EXERCISE REQUIREMENTS
Scan the records and identify every line in which the string "might" occurs, then return those lines.

====

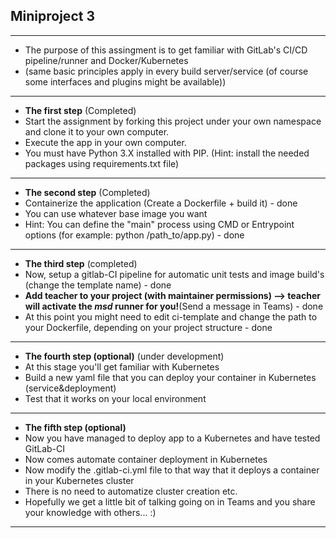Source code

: ## Miniproject 3

---

* The purpose of this assingment is to get familiar with GitLab's CI/CD pipeline/runner and Docker/Kubernetes
* (same basic principles apply in every build server/service (of course some interfaces and plugins might be available))

---

* **The first step** (Completed)
* Start the assignment by forking this project under your own namespace and clone it to your own computer.
* Execute the app in your own computer.
* You must have Python 3.X installed with PIP. (Hint: install the needed packages using requirements.txt file)

---

* **The second step** (Completed)
* Containerize the application (Create a Dockerfile + build it) - done 
* You can use whatever base image you want
* Hint: You can define the "main" process using CMD or Entrypoint options (for example: python /path_to/app.py) - done 


---

* **The third step** (completed)
* Now, setup a gitlab-CI pipeline for automatic unit tests and image build's (change the template name) - done
* **Add teacher to your project (with maintainer permissions) --> teacher will activate the *msd* runner for you!**(Send a message in Teams) - done 
* At this point you might need to edit ci-template and change the path to your Dockerfile, depending on your project structure - done 

---

* **The fourth step (optional)** (under development)
* At this stage you'll get familiar with Kubernetes
* Build a new yaml file that you can deploy your container in Kubernetes (service&deployment)
* Test that it works on your local environment

---

* **The fifth step (optional)**
* Now you have managed to deploy app to a Kubernetes and have tested GitLab-CI  
* Now comes automate container deployment in Kubernetes  
* Now modify the .gitlab-ci.yml file to that way that it deploys a container in your Kubernetes cluster
* There is no need to automatize cluster creation etc.
* Hopefully we get a little bit of talking going on in Teams and you share your knowledge with others... :)


---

====

RESULT OF THE EXERCISE
* (same basic principles apply in every build server/service (of course some interfaces and plugins might be available))
* At this point you might need to edit ci-template and change the path to your Dockerfile, depending on your project structure - done 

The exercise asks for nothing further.